On the unauthorized practice issue, the key was that the insurance company is directly interested in the outcome of the litigation against the insured, because its policy will or may obligate it to pay any judgment in that action (up to the policy limit). The commentary summarizes the court’s conclusion, consistent with the overwhelming weight of authority outside Texas: The authors write: “For a corporation to be able to use staff counsel on behalf of a third party, (1) it must be serving its own interest, (2) it must have a direct, substantial financial interest in the matters for which it provides legal services, and (3) its interests must be aligned with those of the third party who receives those services.” As to the last point, the court observed that “in the vast majority of cases, a liability insurer and an insured have the same interest in defeating a liability claim, and their interests differ only when there are coverage questions or when the consequences of the manner in which the defense is rendered affect them differently.” The commentary examines the arguments made to the contrary and concludes that the court correctly rejected those arguments.
Turning to the “how many clients” question, the commentary examines prior Texas Supreme Court cases and shows that their approach has been implicitly premised on the assumption that insurer and insured are ordinarily co-clients. UPLC points out that the court has never held otherwise and then states that “[w]hether defense counsel also represents the insurer is a matter of contract between them,” citing to a law review article that analyzes the issue under the generally accepted common-law test for formation of an attorney-client relationship.
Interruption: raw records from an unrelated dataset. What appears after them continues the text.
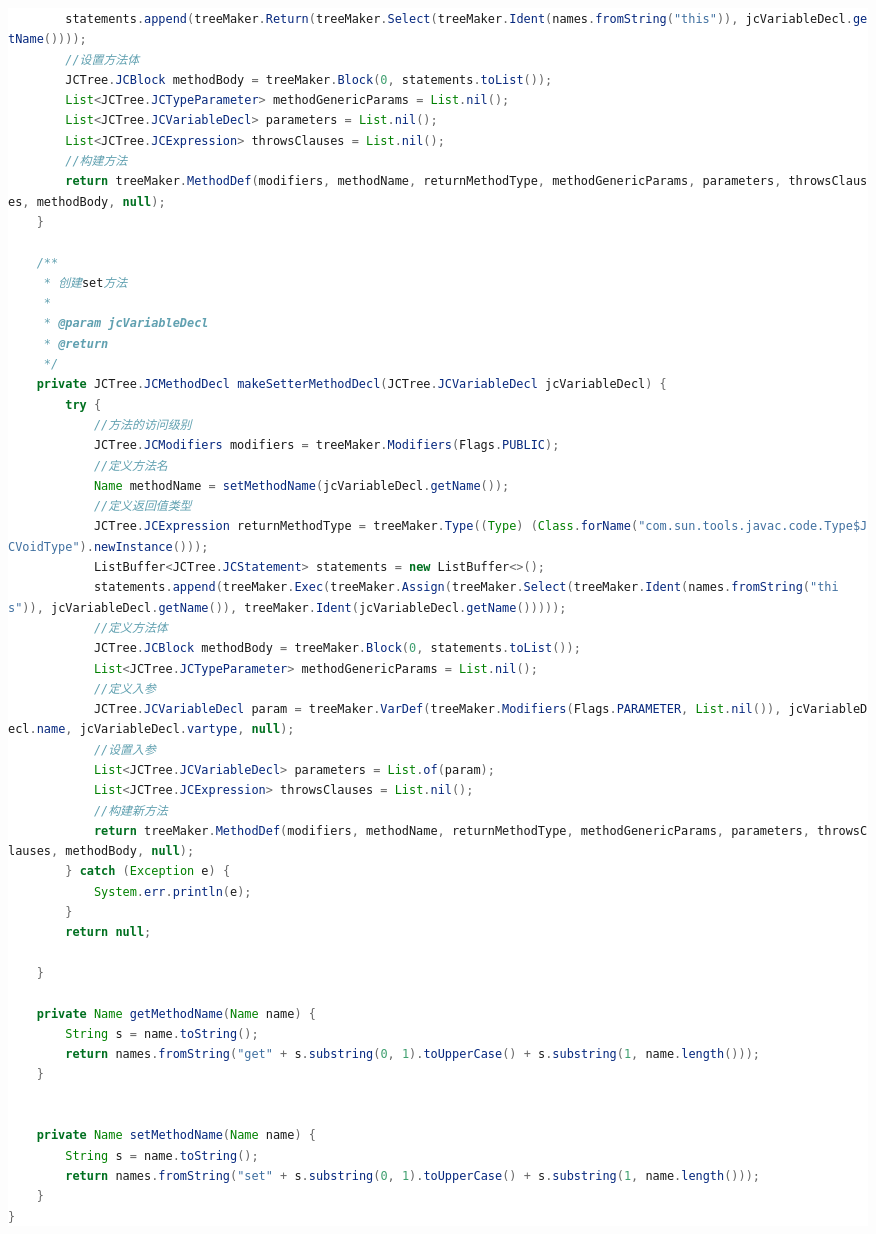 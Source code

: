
 ```java
        statements.append(treeMaker.Return(treeMaker.Select(treeMaker.Ident(names.fromString("this")), jcVariableDecl.getName())));
        //设置方法体
        JCTree.JCBlock methodBody = treeMaker.Block(0, statements.toList());
        List<JCTree.JCTypeParameter> methodGenericParams = List.nil();
        List<JCTree.JCVariableDecl> parameters = List.nil();
        List<JCTree.JCExpression> throwsClauses = List.nil();
        //构建方法
        return treeMaker.MethodDef(modifiers, methodName, returnMethodType, methodGenericParams, parameters, throwsClauses, methodBody, null);
    }

    /**
     * 创建set方法
     *
     * @param jcVariableDecl
     * @return
     */
    private JCTree.JCMethodDecl makeSetterMethodDecl(JCTree.JCVariableDecl jcVariableDecl) {
        try {
            //方法的访问级别
            JCTree.JCModifiers modifiers = treeMaker.Modifiers(Flags.PUBLIC);
            //定义方法名
            Name methodName = setMethodName(jcVariableDecl.getName());
            //定义返回值类型
            JCTree.JCExpression returnMethodType = treeMaker.Type((Type) (Class.forName("com.sun.tools.javac.code.Type$JCVoidType").newInstance()));
            ListBuffer<JCTree.JCStatement> statements = new ListBuffer<>();
            statements.append(treeMaker.Exec(treeMaker.Assign(treeMaker.Select(treeMaker.Ident(names.fromString("this")), jcVariableDecl.getName()), treeMaker.Ident(jcVariableDecl.getName()))));
            //定义方法体
            JCTree.JCBlock methodBody = treeMaker.Block(0, statements.toList());
            List<JCTree.JCTypeParameter> methodGenericParams = List.nil();
            //定义入参
            JCTree.JCVariableDecl param = treeMaker.VarDef(treeMaker.Modifiers(Flags.PARAMETER, List.nil()), jcVariableDecl.name, jcVariableDecl.vartype, null);
            //设置入参
            List<JCTree.JCVariableDecl> parameters = List.of(param);
            List<JCTree.JCExpression> throwsClauses = List.nil();
            //构建新方法
            return treeMaker.MethodDef(modifiers, methodName, returnMethodType, methodGenericParams, parameters, throwsClauses, methodBody, null);
        } catch (Exception e) {
            System.err.println(e);
        }
        return null;

    }

    private Name getMethodName(Name name) {
        String s = name.toString();
        return names.fromString("get" + s.substring(0, 1).toUpperCase() + s.substring(1, name.length()));
    }


    private Name setMethodName(Name name) {
        String s = name.toString();
        return names.fromString("set" + s.substring(0, 1).toUpperCase() + s.substring(1, name.length()));
    }
}

```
The commentary examines that test, as concisely summarized in the Restatement (Third) of the Law Governing Lawyers, showing how it turns on the intent of the putative client and attorney. Here, the putative client is the insurance company, which (as the commentary explains) would normally wish to be a client:
In the normal course of events, the attorney-client relationships are formed as a result of the insured tendering the defense to the insurer and the insurer retaining counsel pursuant to that tender. The insured’s tender authorizes the insurer to retain counsel on behalf of the insured. Of course, the insurer could ask the lawyer to provide legal services only for the insured, in which case it would not be a client. But the insurer’s own interests are at stake in litigation of a claim where it may be called upon to indemnify, so it has reason to want the lawyer to perform legal services for itself as well. Insurers whose policies entitle them to control the defense generally wish to exercise that right, and that exercise is facilitated if the insurer is also a client. In particular, there would at least be a question whether communications between insurer and attorney would be privileged if the insurer were not a client, while there would be no doubt if the insurer is a client.
Unless the lawyer expressly excludes representation of the insurer or there is a conflict of interest precluding joint representation, the commentary concludes that this leads to the conclusion that the insurer is a co-client. It examines and rejects the argument that the insured must give a special informed consent for such a joint representation to be undertaken. It then examines the circumstances that can create conflicts that would preclude joint representation. These can be dealt with, as the overwhelming majority of jurisdictions that have considered the question have concluded, by giving the insured a right to independent counsel in cases where such a conflict is present. In particular, the commentary considers and rejects the conclusion of the Montana Supreme Court that conflicts are so pervasive as to preclude the insurer from ever being a co-client:
The Montana court also necessarily rejected the normal rifle shot, case-by-case handling of conflicts in favor of a blunderbuss prohibition on insurer direction even when there was no conflict and only the insurer’s money was at stake. The Montana court sought to justify this by asserting that insurer/insured relationships are so “permeated with potential conflicts” that case-by-case solutions are inadequate. The supposed pervasiveness of conflicts is a factual statement. This, however, was an original proceeding responding to a question unilaterally framed by the lawyers who sought the court’s intervention. There was no factual record and the court refused the respondent insurance companies the opportunity to present evidence on issues including the infrequency of conflicts and the nonexistence of harm to insureds resulting from such conflicts. Anyone familiar with insurance defense practice knows that conflicts are both far less common and far more easily managed than the Montana court assumed. Other courts ought not to follow the Montana opinion, and certainly not without allowing presentation of evidence on the factual assertion which is the necessary premise for that decision.